- [The problem]: The answer is to be the lines of the material from its start through the line containing "### Identity provider information", each copied exactly; no pictures.

- [Data shown]:
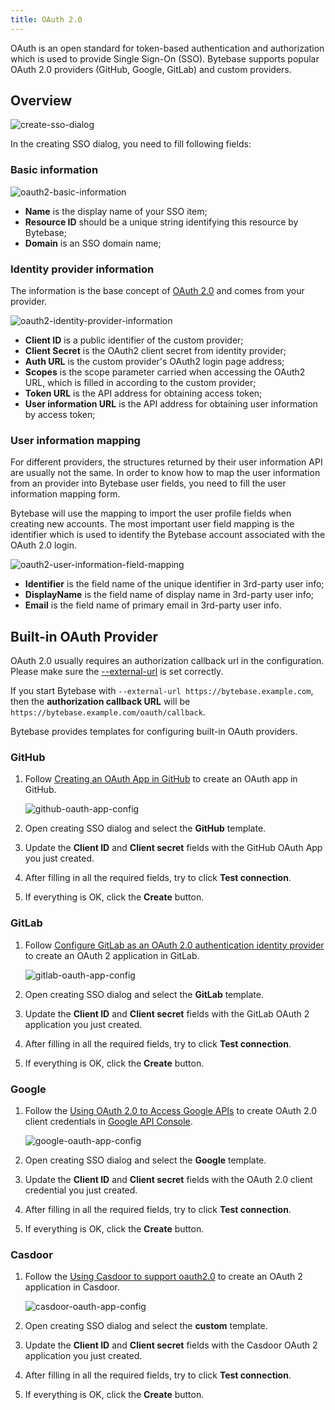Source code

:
 ```yaml
---
title: OAuth 2.0
---
```


OAuth is an open standard for token-based authentication and authorization which is used to provide Single Sign-On (SSO). Bytebase supports popular OAuth 2.0 providers (GitHub, Google, GitLab) and custom providers.

## Overview

![create-sso-dialog](/static/docs/administration/sso/create-sso-dialog.webp)

In the creating SSO dialog, you need to fill following fields:

### Basic information

![oauth2-basic-information](/static/docs/administration/sso/oauth2-basic-information.webp)

- **Name** is the display name of your SSO item;
- **Resource ID** should be a unique string identifying this resource by Bytebase;
- **Domain** is an SSO domain name;

### Identity provider information

The information is the base concept of [OAuth 2.0](https://oauth.net/2/) and comes from your provider.

![oauth2-identity-provider-information](/static/docs/administration/sso/oauth2-identity-provider-information.webp)

- **Client ID** is a public identifier of the custom provider;
- **Client Secret** is the OAuth2 client secret from identity provider;
- **Auth URL** is the custom provider's OAuth2 login page address;
- **Scopes** is the scope parameter carried when accessing the OAuth2 URL, which is filled in according to the custom provider;
- **Token URL** is the API address for obtaining access token;
- **User information URL** is the API address for obtaining user information by access token;

### User information mapping

For different providers, the structures returned by their user information API are usually not the same. In order to know how to map the user information from an provider into Bytebase user fields, you need to fill the user information mapping form.

Bytebase will use the mapping to import the user profile fields when creating new accounts.
The most important user field mapping is the identifier which is used to identify the Bytebase account associated with the OAuth 2.0 login.

![oauth2-user-information-field-mapping](/static/docs/administration/sso/oauth2-user-information-field-mapping.webp)

- **Identifier** is the field name of the unique identifier in 3rd-party user info;
- **DisplayName** is the field name of display name in 3rd-party user info;
- **Email** is the field name of primary email in 3rd-party user info.

## Built-in OAuth Provider

<hint-block type="warning">

OAuth 2.0 usually requires an authorization callback url in the configuration. Please make sure the [--external-url](/docs/get-started/install/external-url) is set correctly.

If you start Bytebase with `--external-url https://bytebase.example.com`, then the **authorization callback URL** will be `https://bytebase.example.com/oauth/callback`.

</hint-block>

Bytebase provides templates for configuring built-in OAuth providers.

### GitHub

1. Follow [Creating an OAuth App in GitHub](https://docs.github.com/en/developers/apps/building-oauth-apps/creating-an-oauth-app) to create an OAuth app in GitHub.

   ![github-oauth-app-config](/static/docs/administration/sso/github-oauth-app-config.webp)

2. Open creating SSO dialog and select the **GitHub** template.
3. Update the **Client ID** and **Client secret** fields with the GitHub OAuth App you just created.
4. After filling in all the required fields, try to click **Test connection**.
5. If everything is OK, click the **Create** button.

### GitLab

1. Follow [Configure GitLab as an OAuth 2.0 authentication identity provider](https://docs.gitlab.com/ee/integration/oauth_provider.html) to create an OAuth 2 application in GitLab.

   ![gitlab-oauth-app-config](/static/docs/administration/sso/gitlab-oauth-app-config.webp)

2. Open creating SSO dialog and select the **GitLab** template.
3. Update the **Client ID** and **Client secret** fields with the GitLab OAuth 2 application you just created.
4. After filling in all the required fields, try to click **Test connection**.
5. If everything is OK, click the **Create** button.

### Google

1. Follow the [Using OAuth 2.0 to Access Google APIs](https://developers.google.com/identity/protocols/oauth2) to create OAuth 2.0 client credentials in [Google API Console](https://console.developers.google.com/).

   ![google-oauth-app-config](/static/docs/administration/sso/google-oauth-app-config.webp)

2. Open creating SSO dialog and select the **Google** template.
3. Update the **Client ID** and **Client secret** fields with the OAuth 2.0 client credential you just created.
4. After filling in all the required fields, try to click **Test connection**.
5. If everything is OK, click the **Create** button.

### Casdoor

1. Follow the [Using Casdoor to support oauth2.0](https://casdoor.org/docs/how-to-connect/oauth) to create an OAuth 2 application in Casdoor.

   ![casdoor-oauth-app-config](/static/docs/administration/sso/casdoor-oauth-app-config.webp)

2. Open creating SSO dialog and select the **custom** template.
3. Update the **Client ID** and **Client secret** fields with the Casdoor OAuth 2 application you just created.
4. After filling in all the required fields, try to click **Test connection**.
5. If everything is OK, click the **Create** button.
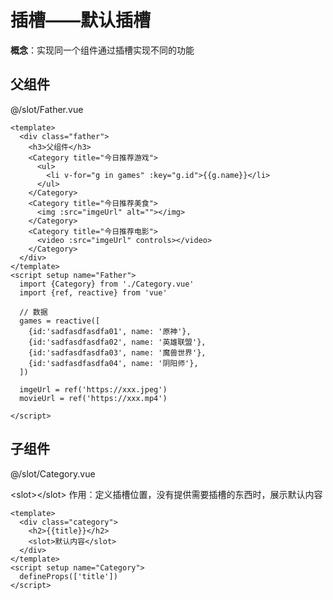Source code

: # 插槽——默认插槽



**概念**：实现同一个组件通过插槽实现不同的功能



## 父组件

@/slot/Father.vue

```vue
<template>
  <div class="father">
    <h3>父组件</h3>
    <Category title="今日推荐游戏">
      <ul>
        <li v-for="g in games" :key="g.id">{{g.name}}</li>  
      </ul>
    </Category>
    <Category title="今日推荐美食">
      <img :src="imgeUrl" alt=""></img>
    </Category>
    <Category title="今日推荐电影">
      <video :src="imgeUrl" controls></video>
    </Category>
  </div>
</template>
<script setup name="Father">
  import {Category} from './Category.vue'
  import {ref, reactive} from 'vue'
  
  // 数据
  games = reactive([
    {id:'sadfasdfasdfa01', name: '原神'},
    {id:'sadfasdfasdfa02', name: '英雄联盟'},
    {id:'sadfasdfasdfa03', name: '魔兽世界'},
    {id:'sadfasdfasdfa04', name: '阴阳师'},
  ])
  
  imgeUrl = ref('https://xxx.jpeg')
  movieUrl = ref('https://xxx.mp4')
  
</script>
```



## 子组件

@/slot/Category.vue

\<slot>\</slot> 作用：定义插槽位置，没有提供需要插槽的东西时，展示默认内容

```vue
<template>
  <div class="category">
    <h2>{{title}}</h2>
    <slot>默认内容</slot>
  </div>
</template>
<script setup name="Category">  
  defineProps(['title'])
</script>
```

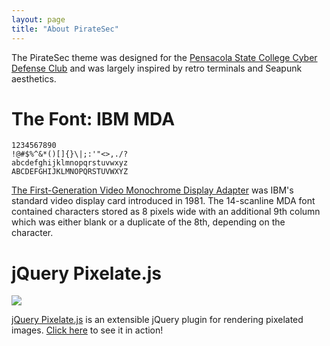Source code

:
 ```yaml
---
layout: page
title: "About PirateSec"
---
```


The PirateSec theme was designed for the <a href="https://piratesec.org/">Pensacola State College Cyber Defense Club</a> and was largely inspired by retro terminals and Seapunk aesthetics.

# The Font: IBM MDA

```
1234567890
!@#$%^&*()[]{}\|;:'"<>,./?
abcdefghijklmnopqrstuvwxyz
ABCDEFGHIJKLMNOPQRSTUVWXYZ
```

<a href="https://int10h.org/oldschool-pc-fonts/fontlist/#ibmmda">The First-Generation Video Monochrome Display Adapter</a>  was IBM's standard video display card introduced in 1981. The 14-scanline MDA font contained characters stored as 8 pixels wide with an additional 9th column which was either blank or a duplicate of the 8th, depending on the character.

# jQuery Pixelate.js

<img class="pixelate" src="{{ '/assets/images/pages/about/underwater.jpg' | absolute_url }}">

[jQuery Pixelate.js](https://github.com/dpstrange/jquery-pixelate.js) is an extensible jQuery plugin for rendering pixelated images. [Click here](https://dpstrange.github.io/jquery-pixelate.js/) to see it in action!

- [Problem solution]:
Source code

:
 ```yaml
---
title: OAuth 2.0
---
```


OAuth is an open standard for token-based authentication and authorization which is used to provide Single Sign-On (SSO). Bytebase supports popular OAuth 2.0 providers (GitHub, Google, GitLab) and custom providers.

## Overview

![create-sso-dialog](/static/docs/administration/sso/create-sso-dialog.webp)

In the creating SSO dialog, you need to fill following fields:

### Basic information

![oauth2-basic-information](/static/docs/administration/sso/oauth2-basic-information.webp)

- **Name** is the display name of your SSO item;
- **Resource ID** should be a unique string identifying this resource by Bytebase;
- **Domain** is an SSO domain name;

### Identity provider information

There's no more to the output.